Earlier I had written that this past week might entail many posts about James. However, I decided to keep most of my thoughts private until now. Today, two years ago, was his funeral. For some reason today has been harder then the others.
I miss James. I hate Menkes. That about sums most of it up. Menkes stole a beautiful baby from our family.
Despite my sadness and sometimes anger I have decided that joy is a decision and I wasn't going to let anything steal that from me. Last year for New Years I decided to just stay home and be sad. It was the first year anniversary and therefore I just didn't feel like doing anything. This year I decided that my children and family needed to have a good time and even though a tragedy happened on that day, I could still be happy. We went to some friends' house and had an amazing night.

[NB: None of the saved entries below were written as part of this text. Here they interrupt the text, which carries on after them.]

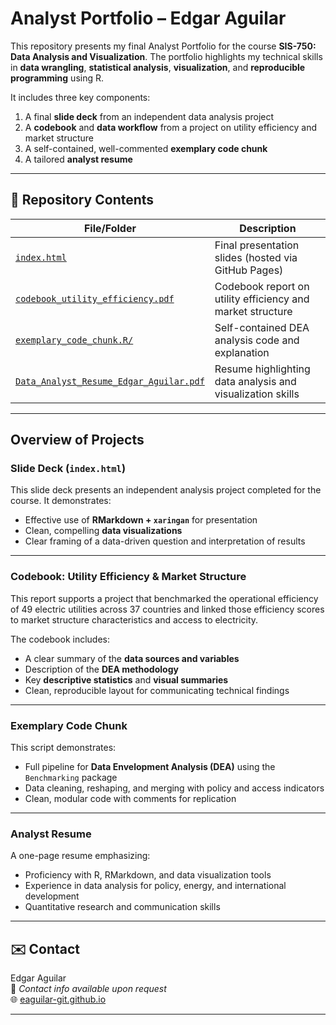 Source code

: # Analyst Portfolio – Edgar Aguilar

This repository presents my final Analyst Portfolio for the course **SIS-750: Data Analysis and Visualization**. The portfolio highlights my technical skills in **data wrangling**, **statistical analysis**, **visualization**, and **reproducible programming** using R.

It includes three key components:
1. A final **slide deck** from an independent data analysis project
2. A **codebook** and **data workflow** from a project on utility efficiency and market structure
3. A self-contained, well-commented **exemplary code chunk**
4. A tailored **analyst resume**

---

## 📁 Repository Contents

| File/Folder                                    | Description |
|-----------------------------------------------|-------------|
| [`index.html`](https://eaguilar-git.github.io/analyst_portfolio/#4)                  | Final presentation slides (hosted via GitHub Pages) |
| [`codebook_utility_efficiency.pdf`](https://github.com/eaguilar-git/analyst_portfolio/blob/9809c2c38723049b01f31c95abe489165defd469/codebook_utility_efficiency.pdf) | Codebook report on utility efficiency and market structure |
| [`exemplary_code_chunk.R/`](https://github.com/eaguilar-git/analyst_portfolio/blob/9809c2c38723049b01f31c95abe489165defd469/exemplary_code_chunk.R)        | Self-contained DEA analysis code and explanation |
| [`Data_Analyst_Resume_Edgar_Aguilar.pdf`](https://github.com/eaguilar-git/analyst_portfolio/blob/72b84e5634f6376ea0271391b8159ea77707fa9a/Data_Analyst_Resume_Edgar_Aguilar.pdf)  | Resume highlighting data analysis and visualization skills |

---

## Overview of Projects

### Slide Deck (`index.html`)

This slide deck presents an independent analysis project completed for the course. It demonstrates:
- Effective use of **RMarkdown + `xaringan`** for presentation
- Clean, compelling **data visualizations**
- Clear framing of a data-driven question and interpretation of results

---

### Codebook: Utility Efficiency & Market Structure

This report supports a project that benchmarked the operational efficiency of 49 electric utilities across 37 countries and linked those efficiency scores to market structure characteristics and access to electricity.

The codebook includes:
- A clear summary of the **data sources and variables**
- Description of the **DEA methodology**
- Key **descriptive statistics** and **visual summaries**
- Clean, reproducible layout for communicating technical findings


---

### Exemplary Code Chunk

This script demonstrates:
- Full pipeline for **Data Envelopment Analysis (DEA)** using the `Benchmarking` package
- Data cleaning, reshaping, and merging with policy and access indicators
- Clean, modular code with comments for replication

---

### Analyst Resume

A one-page resume emphasizing:
- Proficiency with R, RMarkdown, and data visualization tools
- Experience in data analysis for policy, energy, and international development
- Quantitative research and communication skills

---

## ✉️ Contact

Edgar Aguilar  
📧 *Contact info available upon request*  
🌐 [eaguilar-git.github.io](https://github.com/eaguilar-git)

--- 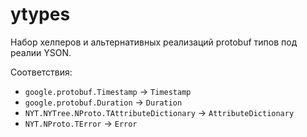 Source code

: # ytypes

Набор хелперов и альтернативных реализаций protobuf типов под реалии YSON.

Соответствия:
  - `google.protobuf.Timestamp` -> `Timestamp`
  - `google.protobuf.Duration` -> `Duration`
  - `NYT.NYTree.NProto.TAttributeDictionary` -> `AttributeDictionary`
  - `NYT.NProto.TError` -> `Error`
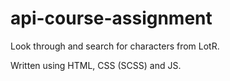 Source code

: # api-course-assignment

Look through and search for characters from LotR.

Written using HTML, CSS (SCSS) and JS.
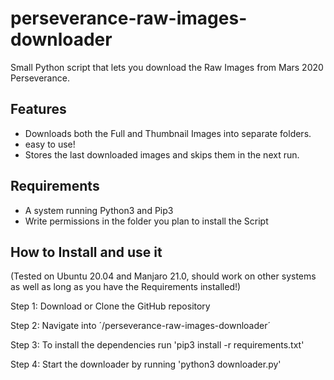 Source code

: # perseverance-raw-images-downloader
Small Python script that lets you download the Raw Images from Mars 2020 Perseverance.


## Features

- Downloads both the Full and Thumbnail Images into separate folders.
- easy to use!
- Stores the last downloaded images and skips them in the next run.


## Requirements

- A system running Python3 and Pip3
- Write permissions in the folder you plan to install the Script


## How to Install and use it
(Tested on Ubuntu 20.04 and Manjaro 21.0, should work on other systems as well as long as you have the Requirements installed!)

Step 1: Download or Clone the GitHub repository

Step 2: Navigate into ´/perseverance-raw-images-downloader´

Step 3: To install the dependencies run 'pip3 install -r requirements.txt'

Step 4: Start the downloader by running 'python3 downloader.py' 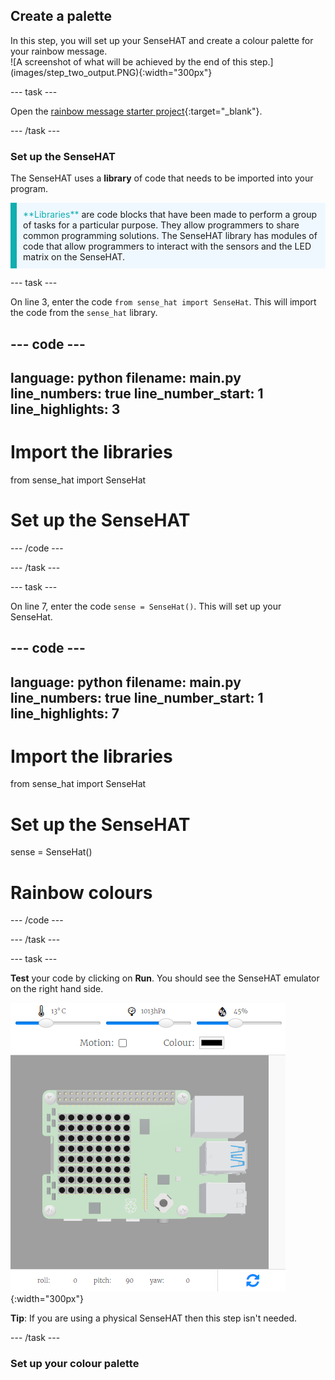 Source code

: ## Create a palette

<div style="display: flex; flex-wrap: wrap">
<div style="flex-basis: 200px; flex-grow: 1; margin-right: 15px;">
In this step, you will set up your SenseHAT and create a colour palette for your rainbow message. 
</div>
<div>
![A screenshot of what will be achieved by the end of this step.](images/step_two_output.PNG){:width="300px"}
</div>
</div>

--- task ---

Open the [rainbow message starter project](https://trinket.io/html/bcf1978d5a){:target="_blank"}.

--- /task ---

### Set up the SenseHAT

The SenseHAT uses a **library** of code that needs to be imported into your program. 

<p style="border-left: solid; border-width:10px; border-color: #0faeb0; background-color: aliceblue; padding: 10px;">
<span style="color: #0faeb0">**Libraries**</span> are code blocks that have been made to perform a group of tasks for a particular purpose. They allow programmers to share common programming solutions. The SenseHAT library has modules of code that allow programmers to interact with the sensors and the LED matrix on the SenseHAT.
</p>

--- task ---

On line 3, enter the code `from sense_hat import SenseHat`. This will import the code from the `sense_hat` library.

--- code ---
---
language: python
filename: main.py
line_numbers: true
line_number_start: 1
line_highlights: 3
---
# Import the libraries

from sense_hat import SenseHat

# Set up the SenseHAT

--- /code ---

--- /task ---

--- task ---

On line 7, enter the code `sense = SenseHat()`. This will set up your SenseHat.

--- code ---
---
language: python
filename: main.py
line_numbers: true
line_number_start: 1
line_highlights: 7
---
# Import the libraries

from sense_hat import SenseHat

# Set up the SenseHAT

sense = SenseHat()

# Rainbow colours
--- /code ---

--- /task ---

--- task ---

**Test** your code by clicking on **Run**. You should see the SenseHAT emulator on the right hand side. 

![A screenshot of the SenseHAT emulator in Trinket.](images/setup-sensehat.PNG){:width="300px"}

**Tip**: If you are using a physical SenseHAT then this step isn't needed. 

--- /task ---

### Set up your colour palette



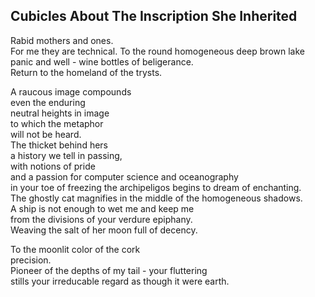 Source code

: Cubicles About The Inscription She Inherited
--------------------------------------------
Rabid mothers and ones.  
For me they are technical. To the round homogeneous deep brown lake panic and well - wine bottles of beligerance.  
Return to the homeland of the trysts.  
  
A raucous image compounds  
even the enduring  
neutral heights in image  
to which the metaphor  
will not be heard.  
The thicket behind hers  
a history we tell in passing,  
with notions of pride  
and a passion for computer science and oceanography  
in your toe of freezing the archipeligos begins to dream of enchanting.  
The ghostly cat magnifies in the middle of the homogeneous shadows.  
A ship is not enough to wet me and keep me  
from the divisions of your verdure epiphany.  
Weaving the salt of her moon full of decency.  
  
To the moonlit color of the cork  
precision.  
Pioneer of the depths of my tail - your fluttering  
stills your irreducable regard as though it were earth.  
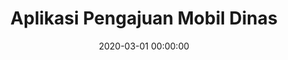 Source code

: ---
layout: inner
position: left
title: 'Aplikasi Pengajuan Mobil Dinas'
lead_text: 'A mobile app to manage scheduling and reservations of <i>mobil dinas</i>.'
tags: ['MySQL', 'PHP, Yii2', 'Kotlin', 'Android SDK']
#tags: ['MySQL', 'PHP, Yii2', 'Kotlin', 'Android SDK', 'Traccar']
featured_image: ['/img/posts/mobdin-min.png', '/img/posts/mobdin2-min.png']
date: 2020-03-01 00:00:00
categories: ['Solution', 'Android', 'API Service']
project_link: ''
button_icon: ''
button_text: ''
order: 24
visible: 1
company: 'Freelance'
--- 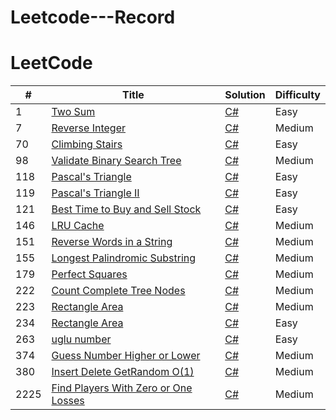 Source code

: # Leetcode---Record






LeetCode
========


| # | Title | Solution | Difficulty |
|---| ----- | -------- | ---------- |
|1|[Two Sum](https://leetcode.com/problems/two-sum/) | [C#](https://github.com/kkbbg3107/Leetcode---Record/issues/1)|Easy|
|7|[Reverse Integer](https://leetcode.com/problems/climbing-stairs/description/) | [C#](https://github.com/kkbbg3107/Leetcode---Record/issues/2)|Medium|
|70|[Climbing Stairs](https://leetcode.com/problems/two-sum/) | [C#](https://github.com/kkbbg3107/Leetcode---Record/issues/9)|Easy|
|98|[Validate Binary Search Tree](https://leetcode.com/problems/validate-binary-search-tree/) | [C#](https://github.com/kkbbg3107/Leetcode---Record/issues/18)|Medium|
|118|[Pascal's Triangle](https://leetcode.com/problems/pascals-triangle/solutions/) | [C#](https://github.com/kkbbg3107/Leetcode---Record/issues/10)|Easy|
|119|[Pascal's Triangle II](https://leetcode.com/problems/pascals-triangle-ii/description/) | [C#](https://github.com/kkbbg3107/Leetcode---Record/issues/11)|Easy|
|121|[Best Time to Buy and Sell Stock](https://leetcode.com/problems/best-time-to-buy-and-sell-stock/description/) | [C#](https://github.com/kkbbg3107/Leetcode---Record/issues/12)|Easy|
|146|[LRU Cache](https://leetcode.com/problems/lru-cache/description/) | [C#](https://github.com/kkbbg3107/Leetcode---Record/issues/13)|Medium|
|151|[Reverse Words in a String](https://leetcode.com/problems/reverse-words-in-a-string/) | [C#](https://github.com/kkbbg3107/Leetcode---Record/issues/3)|Medium|
|155|[Longest Palindromic Substring](https://leetcode.com/problems/longest-palindromic-substring/) | [C#](https://github.com/kkbbg3107/Leetcode---Record/issues/3)|Medium|
|179|[Perfect Squares](https://leetcode.com/problems/perfect-squares/description/) | [C#](https://github.com/kkbbg3107/Leetcode---Record/issues/14)|Medium|
|222|[Count Complete Tree Nodes](https://leetcode.com/problems/count-complete-tree-nodes/) | [C#](https://github.com/kkbbg3107/Leetcode---Record/issues/3)|Medium|
|223|[Rectangle Area](https://leetcode.com/problems/rectangle-area/) | [C#](https://github.com/kkbbg3107/Leetcode---Record/issues/3)|Medium|
|234|[Rectangle Area](https://leetcode.com/problems/palindrome-linked-list/description/) | [C#](https://github.com/kkbbg3107/Leetcode---Record/issues/15)|Easy|
|263|[uglu number](https://leetcode.com/problems/ugly-number/) | [C#](https://github.com/kkbbg3107/Leetcode---Record/issues/8)|Easy|
|374|[Guess Number Higher or Lower](https://leetcode.com/problems/guess-number-higher-or-lower/) | [C#](https://github.com/kkbbg3107/Leetcode---Record/issues/3)|Medium|
|380|[Insert Delete GetRandom O(1)](https://leetcode.com/problems/insert-delete-getrandom-o1/) | [C#](https://github.com/kkbbg3107/Leetcode---Record/issues/17)|Medium|
|2225|[Find Players With Zero or One Losses](https://leetcode.com/problems/find-players-with-zero-or-one-losses/) | [C#](https://github.com/kkbbg3107/Leetcode---Record/issues/16)|Medium|






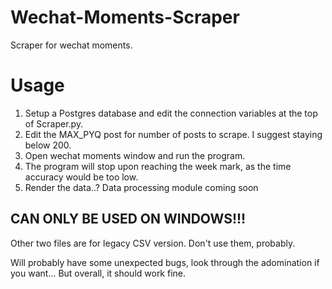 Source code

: # Wechat-Moments-Scraper
Scraper for wechat moments.

# Usage
1. Setup a Postgres database and edit the connection variables at the top of Scraper.py.
2. Edit the MAX_PYQ post for number of posts to scrape. I suggest staying below 200.
3. Open wechat moments window and run the program.
4. The program will stop upon reaching the week mark, as the time accuracy would be too low.
5. Render the data..? Data processing module coming soon
## CAN ONLY BE USED ON WINDOWS!!! ##

Other two files are for legacy CSV version. Don't use them, probably.

Will probably have some unexpected bugs, look through the adomination if you want... But overall, it should work fine.
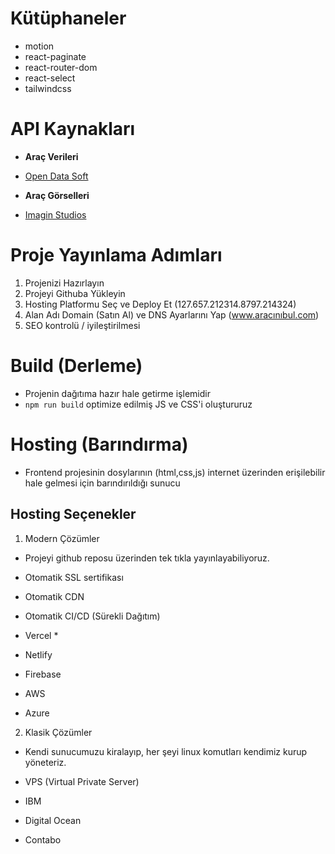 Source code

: # Kütüphaneler

- motion
- react-paginate
- react-router-dom
- react-select
- tailwindcss

# API Kaynakları

- **Araç Verileri**
- [Open Data Soft](https://public.opendatasoft.com/explore/dataset/all-vehicles-model/table/?sort=modifiedon)

- **Araç Görselleri**
- [Imagin Studios](https://docs.imagin.studio/)

# Proje Yayınlama Adımları

1. Projenizi Hazırlayın
2. Projeyi Githuba Yükleyin
3. Hosting Platformu Seç ve Deploy Et (127.657.212314.8797.214324)
4. Alan Adı Domain (Satın Al) ve DNS Ayarlarını Yap (www.aracınıbul.com)
5. SEO kontrolü / iyileştirilmesi

# Build (Derleme)

- Projenin dağıtıma hazır hale getirme işlemidir
- `npm run build` optimize edilmiş JS ve CSS'i oluştururuz

# Hosting (Barındırma)

- Frontend projesinin dosylarının (html,css,js) internet üzerinden erişilebilir hale gelmesi için barındırıldığı sunucu

## Hosting Seçenekler

1. Modern Çözümler

- Projeyi github reposu üzerinden tek tıkla yayınlayabiliyoruz.
- Otomatik SSL sertifikası
- Otomatik CDN
- Otomatik CI/CD (Sürekli Dağıtım)

- Vercel \*
- Netlify
- Firebase
- AWS
- Azure

2. Klasik Çözümler

- Kendi sunucumuzu kiralayıp, her şeyi linux komutları kendimiz kurup yöneteriz.
- VPS (Virtual Private Server)

- IBM
- Digital Ocean
- Contabo
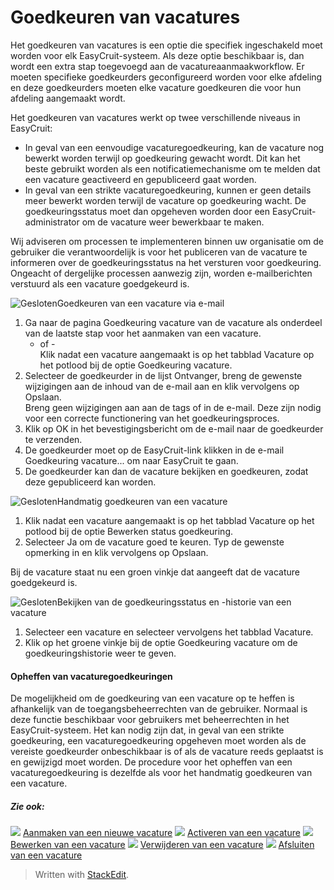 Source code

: # Goedkeuren van vacatures

Het goedkeuren van vacatures is een optie die specifiek ingeschakeld moet worden voor elk EasyCruit-systeem. Als deze optie beschikbaar is, dan wordt een extra stap toegevoegd aan de vacatureaanmaakworkflow. Er moeten specifieke goedkeurders geconfigureerd worden voor elke afdeling en deze goedkeurders moeten elke vacature goedkeuren die voor hun afdeling aangemaakt wordt.

Het goedkeuren van vacatures werkt op twee verschillende niveaus in EasyCruit:

-   In geval van een eenvoudige vacaturegoedkeuring, kan de vacature nog bewerkt worden terwijl op goedkeuring gewacht wordt. Dit kan het beste gebruikt worden als een notificatiemechanisme om te melden dat een vacature geactiveerd en gepubliceerd gaat worden.
-   In geval van een strikte vacaturegoedkeuring, kunnen er geen details meer bewerkt worden terwijl de vacature op goedkeuring wacht. De goedkeuringsstatus moet dan opgeheven worden door een EasyCruit-administrator om de vacature weer bewerkbaar te maken.

Wij adviseren om processen te implementeren binnen uw organisatie om de gebruiker die verantwoordelijk is voor het publiceren van de vacature te informeren over de goedkeuringsstatus na het versturen voor goedkeuring. Ongeacht of dergelijke processen aanwezig zijn, worden e-mailberichten verstuurd als een vacature goedgekeurd is.

![Gesloten](../Skins/Default/Stylesheets/Images/transparent.gif)Goedkeuren van een vacature via e-mail

1.  Ga naar de pagina  Goedkeuring vacature  van de vacature als onderdeel van de laatste stap voor het aanmaken van een vacature.  
    - of -  
    Klik nadat een vacature aangemaakt is op het tabblad  Vacature  op het potlood bij de optie  Goedkeuring vacature.
2.  Selecteer de goedkeurder in de lijst  Ontvanger, breng de gewenste wijzigingen aan de inhoud van de e-mail aan en klik vervolgens op  Opslaan.  
    Breng geen wijzigingen aan aan de tags  <project /> of <approval-link />  in de e-mail. Deze zijn nodig voor een correcte functionering van het goedkeuringsproces.
3.  Klik op  OK  in het bevestigingsbericht om de e-mail naar de goedkeurder te verzenden.
4.  De goedkeurder moet op de EasyCruit-link klikken in de e-mail  Goedkeuring vacature...  om naar EasyCruit te gaan.
5.  De goedkeurder kan dan de vacature bekijken en goedkeuren, zodat deze gepubliceerd kan worden.

![Gesloten](../Skins/Default/Stylesheets/Images/transparent.gif)Handmatig goedkeuren van een vacature

1.  Klik nadat een vacature aangemaakt is op het tabblad  Vacature  op het potlood bij de optie  Bewerken status goedkeuring.
2.  Selecteer  Ja  om de vacature goed te keuren. Typ de gewenste opmerking in en klik vervolgens op  Opslaan.

Bij de vacature staat nu een groen vinkje dat aangeeft dat de vacature goedgekeurd is.

![Gesloten](../Skins/Default/Stylesheets/Images/transparent.gif)Bekijken van de goedkeuringsstatus en -historie van een vacature

1.  Selecteer een vacature en selecteer vervolgens het tabblad  Vacature.
2.  Klik op het groene vinkje bij de optie  Goedkeuring vacature  om de goedkeuringshistorie weer te geven.

#### Opheffen van vacaturegoedkeuringen

De mogelijkheid om de goedkeuring van een vacature op te heffen is afhankelijk van de toegangsbeheerrechten van de gebruiker. Normaal is deze functie beschikbaar voor gebruikers met beheerrechten in het EasyCruit-systeem. Het kan nodig zijn dat, in geval van een strikte goedkeuring, een vacaturegoedkeuring opgeheven moet worden als de vereiste goedkeurder onbeschikbaar is of als de vacature reeds geplaatst is en gewijzigd moet worden. De procedure voor het opheffen van een vacaturegoedkeuring is dezelfde als voor het handmatig goedkeuren van een vacature.

##### Zie ook:

![](../Resources/Images/icon-document-link.png)  [Aanmaken van een nieuwe vacature](creating_a_new_vacancy.htm)
![](../Resources/Images/icon-document-link.png)  [Activeren van een vacature](activating_a_vacancy.htm)
![](../Resources/Images/icon-document-link.png)  [Bewerken van een vacature](editing_a_vacancy.htm)
![](../Resources/Images/icon-document-link.png)  [Verwijderen van een vacature](deleting_a_vacancy.htm)
![](../Resources/Images/icon-document-link.png)  [Afsluiten van een vacature](closing_a_vacancy.htm)


> Written with [StackEdit](https://stackedit.io/).
<!--stackedit_data:
eyJoaXN0b3J5IjpbMjAyMjY0Mzg3N119
--> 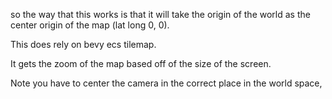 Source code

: so the way that this works is that it will take the origin of the world as the center origin of the map (lat long 0, 0).

This does rely on bevy ecs tilemap.

It gets the zoom of the map based off of the size of the screen.

Note you have to center the camera in the correct place in the world space,  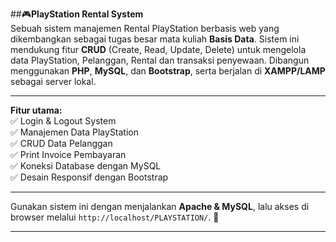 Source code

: ##🎮**PlayStation Rental System**  
Sebuah sistem manajemen Rental PlayStation berbasis web yang dikembangkan sebagai tugas besar mata kuliah **Basis Data**. Sistem ini mendukung fitur **CRUD** (Create, Read, Update, Delete) untuk mengelola data PlayStation, Pelanggan, Rental dan transaksi penyewaan. Dibangun menggunakan **PHP**, **MySQL**, dan **Bootstrap**, serta berjalan di **XAMPP/LAMP** sebagai server lokal.  

---

**Fitur utama:**  
✅ Login & Logout System  
✅ Manajemen Data PlayStation  
✅ CRUD Data Pelanggan  
✅ Print Invoice Pembayaran  
✅ Koneksi Database dengan MySQL  
✅ Desain Responsif dengan Bootstrap  

---

Gunakan sistem ini dengan menjalankan **Apache & MySQL**, lalu akses di browser melalui `http://localhost/PLAYSTATION/`. 🚀  

---  
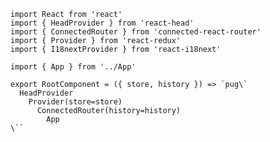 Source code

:     import React from 'react'
    import { HeadProvider } from 'react-head'
    import { ConnectedRouter } from 'connected-react-router'
    import { Provider } from 'react-redux'
    import { I18nextProvider } from 'react-i18next'

    import { App } from '../App'

    export RootComponent = ({ store, history }) => `pug\`
      HeadProvider
        Provider(store=store)
          ConnectedRouter(history=history)
            App
    \``
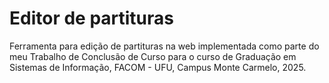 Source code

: # Editor de partituras

Ferramenta para edição de partituras na web implementada como parte do meu Trabalho de Conclusão de Curso para o curso de Graduação em Sistemas de Informação, FACOM - UFU, Campus Monte Carmelo, 2025.

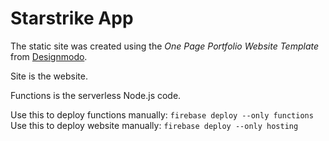 # Starstrike App

The static site was created using the *One Page Portfolio Website Template* from [Designmodo](https://github.com/designmodo/html-website-templates).

Site is the website.

Functions is the serverless Node.js code.



Use this to deploy functions manually:  `firebase deploy --only functions`
Use this to deploy website manually:  `firebase deploy --only hosting` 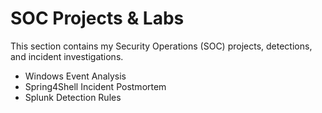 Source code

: # SOC Projects & Labs

This section contains my Security Operations (SOC) projects, detections, and incident investigations.

- Windows Event Analysis
- Spring4Shell Incident Postmortem
- Splunk Detection Rules
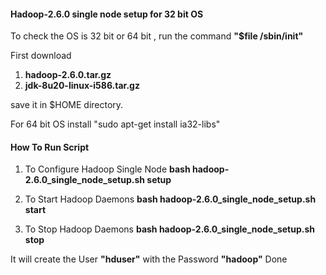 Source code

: #### Hadoop-2.6.0 single node setup for 32 bit OS


To check the OS is 32 bit or 64 bit , run the command **"$file /sbin/init"**

First download 

1. **hadoop-2.6.0.tar.gz** 
2. **jdk-8u20-linux-i586.tar.gz** 

save it in $HOME directory.

For 64 bit OS install
"sudo apt-get install ia32-libs"

#### How To Run Script

1. To Configure Hadoop Single Node
		**bash hadoop-2.6.0_single_node_setup.sh setup**

2. To Start Hadoop Daemons
		**bash hadoop-2.6.0_single_node_setup.sh start**

2. To Stop Hadoop Daemons
		**bash hadoop-2.6.0_single_node_setup.sh stop**


It will create the User **"hduser"** with the Password **"hadoop"**
Done


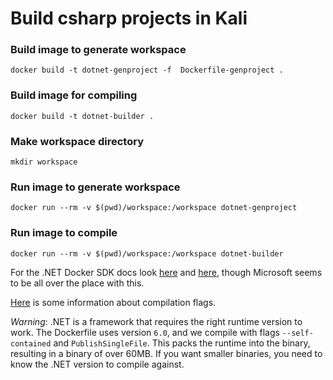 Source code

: # Build csharp projects in Kali

### Build image to generate workspace
`docker build -t dotnet-genproject -f  Dockerfile-genproject .`
### Build image for compiling
`docker build -t dotnet-builder .`

### Make workspace directory
`mkdir workspace`

### Run image to generate workspace
`docker run --rm -v $(pwd)/workspace:/workspace dotnet-genproject`
### Run image to compile
`docker run --rm -v $(pwd)/workspace:/workspace dotnet-builder`

For the .NET Docker SDK docs look [here](https://github.com/dotnet/dotnet-docker/blob/main/README.sdk.md) and [here](https://hub.docker.com/r/microsoft/dotnet-sdk), though Microsoft seems to be all over the place with this.

[Here](https://learn.microsoft.com/en-us/dotnet/core/deploying/single-file/overview?tabs=cli) is some information about compilation flags.

*Warning*: .NET is a framework that requires the right runtime version to work. The Dockerfile uses version `6.0`, and we compile with flags `--self-contained` and `PublishSingleFile`. This packs the runtime into the binary, resulting in a binary of over 60MB. If you want smaller binaries, you need to know the .NET version to compile against.

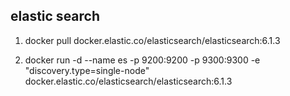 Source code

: ## elastic search ##

1. docker pull docker.elastic.co/elasticsearch/elasticsearch:6.1.3

2. docker run -d --name es -p 9200:9200 -p 9300:9300 -e "discovery.type=single-node" docker.elastic.co/elasticsearch/elasticsearch:6.1.3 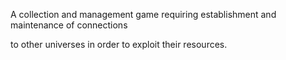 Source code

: A collection and management game requiring establishment and maintenance of connections

to other universes in order to exploit their resources. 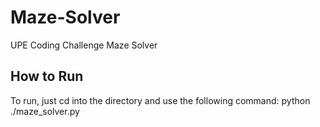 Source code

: # Maze-Solver
UPE Coding Challenge Maze Solver

## How to Run

To run, just cd into the directory and use the following command: python ./maze_solver.py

This has been an interesting week for me. It's so strange that I can remember every detail of the day before, day of and week after James' death. Every detail. What people wore, conversations I had, emotions...everything. If it happened and I was part of it, I remember. So I have many moments where I will stop and think "2 years ago right now I was......" I've had a lot of those moments today: 2 years ago right now I was watching the casket be lowered...2 years ago right now I was hugging Bethany tightly after the funeral while we tried to assure each other that someday things would be "right again"...2 years ago right now I was having a strange conversation about baklava...2 years ago right now I was picking the kids up at the babysitters...2 years ago right now I had some friends surround me with a great evening of "normalcy" and 2 years ago tonight, I cried myself to sleep for the 9th night in a row.
Grief is a strange emotion. It doesn't give you any notice it's coming to visit, it doesn't care where you are or who you are with..it just comes. But, I've said it before and I will always think this. I am thankful for grief because it reminds me that I once held a precious angel in my arms.